_Input material_:

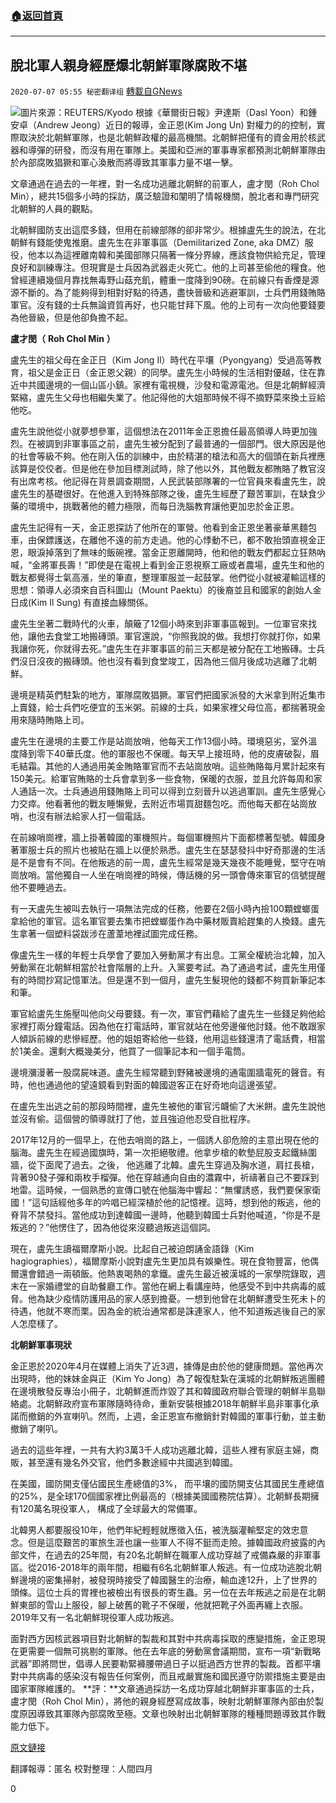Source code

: ###  [:house:返回首頁](https://github.com/ourhimalayas/txt)
---

## 脫北軍人親身經歷爆北朝鮮軍隊腐敗不堪
`2020-07-07 05:55 秘密翻译组` [轉載自GNews](https://gnews.org/zh-hant/256399/)

![](https://s3.amazonaws.com/gnews-media-offload/wp-content/uploads/2020/07/07055300/%E6%9C%9D%E9%B2%9C.jpeg)圖片來源：REUTERS/Kyodo 
根據《華爾街日報》尹達斯（Dasl Yoon）和鍾安卓（Andrew Jeong）近日的報導，金正恩(Kim Jong Un) 對權力的的控制，實際取決於北朝鮮軍隊，也是北朝鮮政權的最高機關。北朝鮮把僅有的資金用於核武器和導彈的研發，而沒有用在軍隊上。美國和亞洲的軍事專家都預測北朝鮮軍隊由於內部腐敗猖獗和軍心渙散而將導致其軍事力量不堪一擊。

文章通過在過去的一年裡，對一名成功逃離北朝鮮的前軍人，盧才閔（Roh Chol Min），總共15個多小時的採訪，廣泛驗證和闡明了情報機關，脫北者和專門研究北朝鮮的人員的觀點。

北朝鮮國防支出這麼多錢，但用在前線部隊的卻非常少。根據盧先生的說法，在北朝鮮有錢能使鬼推磨。盧先生在非軍事區（Demilitarized Zone, aka DMZ）服役，他本以為這裡離南韓和美國部隊只隔著一條分界線，應該食物供給充足，管理良好和訓練專注。但現實是士兵因為武器走火死亡。他的上司甚至偷他的糧食。他曾經連續幾個月靠找無毒野山菇充飢，體重一度降到90磅。在前線只有香煙是源源不斷的。為了能夠得到相對好點的待遇，盡快晉級和逃避軍訓，士兵們用錢賄賂軍官。沒有錢的士兵無論資質再好，也只能甘拜下風。他的上司有一次向他要錢要為他晉級，但是他卻負擔不起。

**盧才閔（** **Roh Chol Min** **）**

盧先生的祖父母在金正日（Kim Jong Il）時代在平壤（Pyongyang）受過高等教育，祖父是金正日（金正恩父親）的同學。盧先生小時候的生活相對優越，住在靠近中共國邊境的一個山區小鎮。家裡有電視機，沙發和電源電池。但是北朝鮮經濟緊縮，盧先生父母也相繼失業了。他記得他的大姐那時候不得不摘野菜來換土豆給他吃。

盧先生說他從小就夢想參軍，這個想法在2011年金正恩擔任最高領導人時更加強烈。在被調到非軍事區之前，盧先生被分配到了最普通的一個部門。很大原因是他的社會等級不夠。他在剛入伍的訓練中，由於精湛的槍法和高大的個頭在新兵裡應該算是佼佼者。但是他在參加目標測試時，除了他以外，其他戰友都賄賂了教官沒有出席考核。他記得在背景調查期間，人民武裝部隊署的一位官員來看盧先生，說盧先生的基礎很好。在他進入到特殊部隊之後，盧先生經歷了艱苦軍訓，在缺食少藥的環境中，挑戰著他的體力極限，而每日洗腦教育讓他更加忠於金正恩。

盧先生記得有一天，金正恩探訪了他所在的軍營。他看到金正恩坐著豪華黑麵包車，由保鏢護送，在離他不遠的前方走過。他的心悸動不已，都不敢抬頭直視金正恩，眼淚掉落到了無味的飯碗裡。當金正恩離開時，他和他的戰友們都起立狂熱吶喊，“金將軍長壽！”即使是在電視上看到金正恩視察工廠或者農場，盧先生和他的戰友都覺得士氣高漲，坐的筆直，整理軍服並一起鼓掌。他們從小就被灌輸這樣的思想：領導人必須來自百科圖山（Mount Paektu）的後裔並且和國家的創始人金日成(Kim Il Sung) 有直接血緣關係。

盧先生坐著二戰時代的火車，顛簸了12個小時來到非軍事區報到。一位軍官來找他，讓他去食堂工地搬磚頭。軍官還說，“你照我說的做。我想打你就打你，如果我讓你死，你就得去死。”盧先生在非軍事區的前三天都是被分配在工地搬磚。士兵們沒日沒夜的搬磚頭。他也沒有看到食堂竣工，因為他三個月後成功逃離了北朝鮮。

邊境是精英們駐紮的地方，軍隊腐敗猖獗。軍官們把國家派發的大米拿到附近集市上賣錢，給士兵們吃便宜的玉米粥。前線的士兵，如果家裡父母位高，都揣著現金用來隨時賄賂上司。

盧先生在邊境的主要工作是站崗放哨，他每天工作13個小時。環境惡劣，室外溫度降到零下40華氏度。他的軍服也不保暖。每天早上接班時，他的皮膚破裂，眉毛結霜。其他的人通過用美金賄賂軍官而不去站崗放哨。這些賄賂每月累計起來有150美元。給軍官賄賂的士兵會拿到多一些食物，保暖的衣服，並且允許每周和家人通話一次。士兵通過用錢賄賂上司可以得到立刻晉升以逃過軍訓。盧先生感覺心力交瘁。他看著他的戰友睡懶覺，去附近市場買甜麵包吃。而他每天都在站崗放哨，也沒有辦法給家人打一個電話。

在前線哨崗裡，牆上掛著韓國的軍機照片。每個軍機照片下面都標著型號。韓國身著軍服士兵的照片也被貼在牆上以便於熟悉。盧先生在瑟瑟發抖中好奇那邊的生活是不是會有不同。在他叛逃的前一周，盧先生經常是幾天幾夜不能睡覺，堅守在哨崗放哨。當他獨自一人坐在哨崗裡的時候，傳話機的另一頭會傳來軍官的信號提醒他不要睡過去。

有一天盧先生被叫去執行一項無法完成的任務，他要在2個小時內撿100顆螳螂蛋拿給他的軍官。這名軍官要去集市把螳螂蛋作為中藥材販賣給趕集的人換錢。盧先生拿著一個塑料袋跋涉在蘆葦地裡試圖完成任務。

像盧先生一樣的年輕士兵學會了要加入勞動黨才有出息。工黨全權統治北韓，加入勞動黨在北朝鮮相當於社會階層的上升。入黨要考試。為了通過考試，盧先生用僅有的時間抄寫記憶軍法。但是還不到一個月，盧先生髮現他的錢都不夠買新筆記本和筆。

軍官給盧先生施壓叫他向父母要錢。有一次，軍官們藉給了盧先生一些錢足夠他給家裡打兩分鐘電話。因為他在打電話時，軍官就站在他旁邊催他討錢。他不敢跟家人傾訴前線的悲慘經歷。他的姐姐寄給他一些錢，他用這些錢還清了電話費，相當於1美金。還剩大概幾美分，他買了一個筆記本和一個手電筒。

邊境瀰漫著一股腐屍味道。盧先生經常聽到野豬被邊境的通電圍牆電死的聲音。有時，他也通過他的望遠鏡看到對面的韓國遊客正在好奇地向這邊張望。

在盧先生出逃之前的那段時間裡，盧先生被他的軍官污衊偷了大米餅。盧先生說他並沒有偷。這個營的領導就打了他，並且強迫他忍受自批程序。

2017年12月的一個早上，在他去哨崗的路上，一個誘人卻危險的主意出現在他的腦海。盧先生在經過國旗時，第一次拒絕敬禮。他拿步槍的軟墊屁股支起鐵絲圍牆，從下面爬了過去。之後， 他逃離了北韓。盧先生穿過及胸水道，肩扛長槍，背著90發子彈和兩枚手榴彈。他在穿越通向自由的濃霧中，祈禱著自己不要踩到地雷。這時候，一個熟悉的宣傳口號在他腦海中響起：“無懼誘惑，我們要保家衛國！”這句話經他多年的吟唱已經深植於他的記憶裡。這時，想到他的叛逃，他的脊背不禁發抖。當他成功到達韓國一邊時，他聽到韓國士兵對他喊道，“你是不是叛逃的？”他愣住了，因為他從來沒聽過叛逃這個詞。

現在，盧先生讀福爾摩斯小說。比起自己被迫朗誦金語錄（Kim hagiographies），福爾摩斯小說對盧先生更加具有娛樂性。現在食物豐富，他偶爾還會錯過一兩頓飯。他熱衷喝熱的拿鐵。盧先生最近被漢城的一家學院錄取，週末在一家婚禮堂的自助餐廳工作。當他在網上看講座時，他感受不到中共病毒的威脅。他為缺少疫情防護用品的家人感到擔憂。一想到他曾在北朝鮮遭受生死未卜的待遇，他就不寒而栗。因為金的統治通常都是誅連家人，他不知道叛逃後自己的家人怎麼樣了。

**北朝鮮軍事現狀**

金正恩於2020年4月在媒體上消失了近3週，據傳是由於他的健康問題。當他再次出現時，他的妹妹金與正（Kim Yo Jong）為了報復駐紮在漢城的北朝鮮叛逃團體在邊境散發反專治小冊子，北朝鮮進而炸毀了其和韓國政府聯合管理的朝鮮半島聯絡處。北朝鮮政府宣布軍隊隨時待命，重新安裝根據2018年朝鮮半島非軍事化承諾而撤銷的外宣喇叭。然而，上週，金正恩宣布撤銷針對韓國的軍事行動，並主動撤銷了喇叭。

過去的這些年裡，一共有大約3萬3千人成功逃離北韓，這些人裡有家庭主婦，商販，甚至還有幾名外交官，他們多數途經中共國逃到韓國。

在美國，國防開支僅佔國民生產總值的3%， 而平壤的國防開支佔其國民生產總值的25%，是全球170個國家裡比例最高的（根據美國國務院估算）。北朝鮮長期擁有120萬名現役軍人， 構成了全球最大的常備軍。

北韓男人都要服役10年，他們年紀輕輕就應徵入伍，被洗腦灌輸堅定的效忠意念。但是這麼艱苦的軍旅生涯也讓一些軍人不得不鋌而走險。據韓國政府披露的內部文件，在過去的25年間，有20名北朝鮮在職軍人成功穿越了戒備森嚴的非軍事區。從2016-2018年的兩年間，相繼有6名北朝鮮軍人叛逃。有一位成功逃脫北朝鮮邊境的密集掃射，被發現時接受了韓國醫生的治療，輸血達12升，上了世界的頭條。這位士兵的胃裡也被檢出有很長的寄生蟲。另一位在去年叛逃之前是在北朝鮮東部的雪山上服役，腳上破舊的靴子不保暖，他就把靴子外面再纏上衣服。 2019年又有一名北朝鮮現役軍人成功叛逃。

面對西方因核武器項目對北朝鮮的製裁和其對中共病毒採取的應變措施，金正恩現在更需要一個無可挑剔的軍隊。他在去年底的勞動黨會議期間，宣布一項“新戰略武器”即將問世，倡導人民要勒緊褲腰帶過日子以挺過西方世界的製裁。首都平壤對中共病毒的感染沒有報告任何案例，而且戒嚴實施和國民遵守防禦措施主要是由國家軍隊維護的。 **評：**文章通過採訪一名成功穿越北朝鮮非軍事區的士兵，盧才閔（Roh Chol Min），將他的親身經歷寫成故事，映射北朝鮮軍隊內部由於製度原因導致其軍隊內部腐敗至極。文章也映射出北朝鮮軍隊的種種問題導致其作戰能力低下。

[原文鏈接](https://www.wsj.com/articles/a-north-korean-defectors-tale-shows-rotting-military-11593867607)

翻譯報導：匿名
校對整理：人間四月

0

_Task brief_:
From the line holding "邊境瀰漫著一股腐屍味道。盧先" to the last line of the material above, reproduce every line exactly, and only those.

_Response to the exercise_:
邊境瀰漫著一股腐屍味道。盧先生經常聽到野豬被邊境的通電圍牆電死的聲音。有時，他也通過他的望遠鏡看到對面的韓國遊客正在好奇地向這邊張望。

在盧先生出逃之前的那段時間裡，盧先生被他的軍官污衊偷了大米餅。盧先生說他並沒有偷。這個營的領導就打了他，並且強迫他忍受自批程序。

2017年12月的一個早上，在他去哨崗的路上，一個誘人卻危險的主意出現在他的腦海。盧先生在經過國旗時，第一次拒絕敬禮。他拿步槍的軟墊屁股支起鐵絲圍牆，從下面爬了過去。之後， 他逃離了北韓。盧先生穿過及胸水道，肩扛長槍，背著90發子彈和兩枚手榴彈。他在穿越通向自由的濃霧中，祈禱著自己不要踩到地雷。這時候，一個熟悉的宣傳口號在他腦海中響起：“無懼誘惑，我們要保家衛國！”這句話經他多年的吟唱已經深植於他的記憶裡。這時，想到他的叛逃，他的脊背不禁發抖。當他成功到達韓國一邊時，他聽到韓國士兵對他喊道，“你是不是叛逃的？”他愣住了，因為他從來沒聽過叛逃這個詞。

現在，盧先生讀福爾摩斯小說。比起自己被迫朗誦金語錄（Kim hagiographies），福爾摩斯小說對盧先生更加具有娛樂性。現在食物豐富，他偶爾還會錯過一兩頓飯。他熱衷喝熱的拿鐵。盧先生最近被漢城的一家學院錄取，週末在一家婚禮堂的自助餐廳工作。當他在網上看講座時，他感受不到中共病毒的威脅。他為缺少疫情防護用品的家人感到擔憂。一想到他曾在北朝鮮遭受生死未卜的待遇，他就不寒而栗。因為金的統治通常都是誅連家人，他不知道叛逃後自己的家人怎麼樣了。

**北朝鮮軍事現狀**

金正恩於2020年4月在媒體上消失了近3週，據傳是由於他的健康問題。當他再次出現時，他的妹妹金與正（Kim Yo Jong）為了報復駐紮在漢城的北朝鮮叛逃團體在邊境散發反專治小冊子，北朝鮮進而炸毀了其和韓國政府聯合管理的朝鮮半島聯絡處。北朝鮮政府宣布軍隊隨時待命，重新安裝根據2018年朝鮮半島非軍事化承諾而撤銷的外宣喇叭。然而，上週，金正恩宣布撤銷針對韓國的軍事行動，並主動撤銷了喇叭。

過去的這些年裡，一共有大約3萬3千人成功逃離北韓，這些人裡有家庭主婦，商販，甚至還有幾名外交官，他們多數途經中共國逃到韓國。

在美國，國防開支僅佔國民生產總值的3%， 而平壤的國防開支佔其國民生產總值的25%，是全球170個國家裡比例最高的（根據美國國務院估算）。北朝鮮長期擁有120萬名現役軍人， 構成了全球最大的常備軍。

北韓男人都要服役10年，他們年紀輕輕就應徵入伍，被洗腦灌輸堅定的效忠意念。但是這麼艱苦的軍旅生涯也讓一些軍人不得不鋌而走險。據韓國政府披露的內部文件，在過去的25年間，有20名北朝鮮在職軍人成功穿越了戒備森嚴的非軍事區。從2016-2018年的兩年間，相繼有6名北朝鮮軍人叛逃。有一位成功逃脫北朝鮮邊境的密集掃射，被發現時接受了韓國醫生的治療，輸血達12升，上了世界的頭條。這位士兵的胃裡也被檢出有很長的寄生蟲。另一位在去年叛逃之前是在北朝鮮東部的雪山上服役，腳上破舊的靴子不保暖，他就把靴子外面再纏上衣服。 2019年又有一名北朝鮮現役軍人成功叛逃。

面對西方因核武器項目對北朝鮮的製裁和其對中共病毒採取的應變措施，金正恩現在更需要一個無可挑剔的軍隊。他在去年底的勞動黨會議期間，宣布一項“新戰略武器”即將問世，倡導人民要勒緊褲腰帶過日子以挺過西方世界的製裁。首都平壤對中共病毒的感染沒有報告任何案例，而且戒嚴實施和國民遵守防禦措施主要是由國家軍隊維護的。 **評：**文章通過採訪一名成功穿越北朝鮮非軍事區的士兵，盧才閔（Roh Chol Min），將他的親身經歷寫成故事，映射北朝鮮軍隊內部由於製度原因導致其軍隊內部腐敗至極。文章也映射出北朝鮮軍隊的種種問題導致其作戰能力低下。

[原文鏈接](https://www.wsj.com/articles/a-north-korean-defectors-tale-shows-rotting-military-11593867607)

翻譯報導：匿名
校對整理：人間四月

0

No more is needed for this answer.